(Stored data entries)
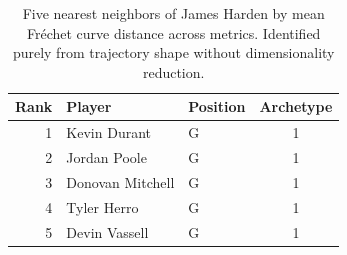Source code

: \begin{table}[htbp]
  \centering\small
  \begin{tabular}{rllc}
    \toprule
    Rank & Player & Position & Archetype \\
    \midrule
    1 & Kevin Durant & G & 1 \\
    2 & Jordan Poole & G & 1 \\
    3 & Donovan Mitchell & G & 1 \\
    4 & Tyler Herro & G & 1 \\
    5 & Devin Vassell & G & 1 \\
    \bottomrule
  \end{tabular}
  \caption{Five nearest neighbors of James Harden by mean Fr\'{e}chet curve distance across metrics. Identified purely from trajectory shape without dimensionality reduction.}
  \label{tab:James_Harden_frechet_curve_neighbors}
\end{table}

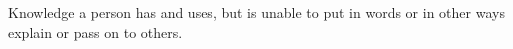 \begin{definition} \label{def:tatic_knowledge} 
  Knowledge a person has and uses, but is unable to put in words or in other ways explain or pass on to others.
\end{definition}
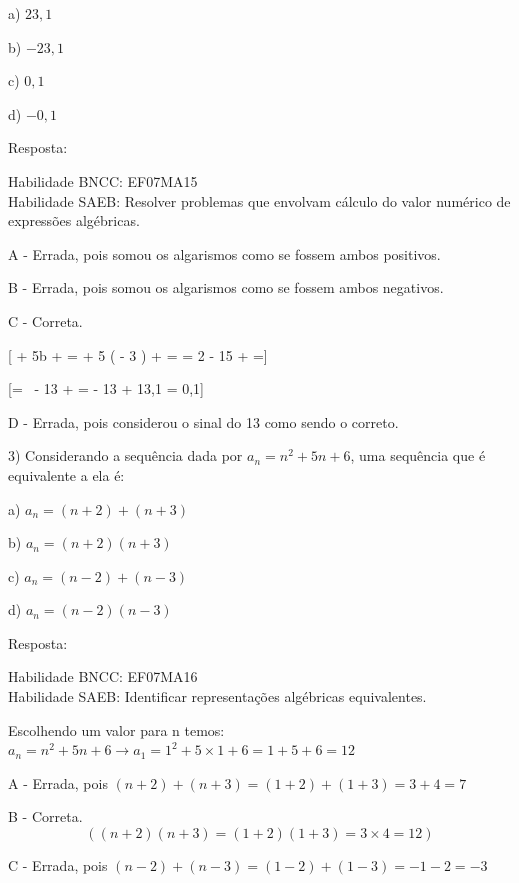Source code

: a) \(23,1\)

b) \(- 23,1\)

c) \(0,1\)

d) \(- 0,1\)

Resposta:

Habilidade BNCC: EF07MA15\\
Habilidade SAEB: Resolver problemas que envolvam cálculo do valor
numérico de expressões algébricas.

A - Errada, pois somou os algarismos como se fossem ambos positivos.

B - Errada, pois somou os algarismos como se fossem ambos negativos.

C - Correta.

[ + 5b +  =  + 5 \times \left( - 3 \right) +  = = 2 - 15 +  =]

[= \  - 13 +  = - 13 + 13,1 = 0,1]

D - Errada, pois considerou o sinal do 13 como sendo o correto.

3) Considerando a sequência dada por \(a_{n} = n^{2} + 5n + 6\), uma
sequência que é equivalente a ela é:

a) \(a_{n} = (n + 2) + (n + 3)\)

b) \(a_{n} = (n + 2)(n + 3)\)

c) \(a_{n} = (n - 2) + (n - 3)\)

d) \(a_{n} = (n - 2)(n - 3)\)

Resposta:

Habilidade BNCC: EF07MA16\\
Habilidade SAEB: Identificar representações algébricas equivalentes.

Escolhendo um valor para n
temos:\(a_{n} = n^{2} + 5n + 6 \rightarrow a_{1} = 1^{2} + 5 \times 1 + 6 = 1 + 5 + 6 = 12\ \)

A - Errada, pois
\(\left( n + 2 \right) + \left( n + 3 \right) = \left( 1 + 2 \right) + \left( 1 + 3 \right) = 3 + 4 = 7\)

B - Correta.
$$(( n + 2)(n + 3) = \left( 1 + 2 \right)\left( 1 + 3 \right) = 3 \times 4 = 12)$$


C - Errada, pois
\(\left( n - 2 \right) + \left( n - 3 \right) = \left( 1 - 2 \right) + \left( 1 - 3 \right) = - 1 - 2 = - 3\)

Assigned task: Each line from the one containing "3) Considerando a" to the last line above must be returned exactly, and no line outside that range.

Exercise solution:
3) Considerando a sequência dada por \(a_{n} = n^{2} + 5n + 6\), uma
sequência que é equivalente a ela é:

a) \(a_{n} = (n + 2) + (n + 3)\)

b) \(a_{n} = (n + 2)(n + 3)\)

c) \(a_{n} = (n - 2) + (n - 3)\)

d) \(a_{n} = (n - 2)(n - 3)\)

Resposta:

Habilidade BNCC: EF07MA16\\
Habilidade SAEB: Identificar representações algébricas equivalentes.

Escolhendo um valor para n
temos:\(a_{n} = n^{2} + 5n + 6 \rightarrow a_{1} = 1^{2} + 5 \times 1 + 6 = 1 + 5 + 6 = 12\ \)

A - Errada, pois
\(\left( n + 2 \right) + \left( n + 3 \right) = \left( 1 + 2 \right) + \left( 1 + 3 \right) = 3 + 4 = 7\)

B - Correta.
$$(( n + 2)(n + 3) = \left( 1 + 2 \right)\left( 1 + 3 \right) = 3 \times 4 = 12)$$


C - Errada, pois
\(\left( n - 2 \right) + \left( n - 3 \right) = \left( 1 - 2 \right) + \left( 1 - 3 \right) = - 1 - 2 = - 3\)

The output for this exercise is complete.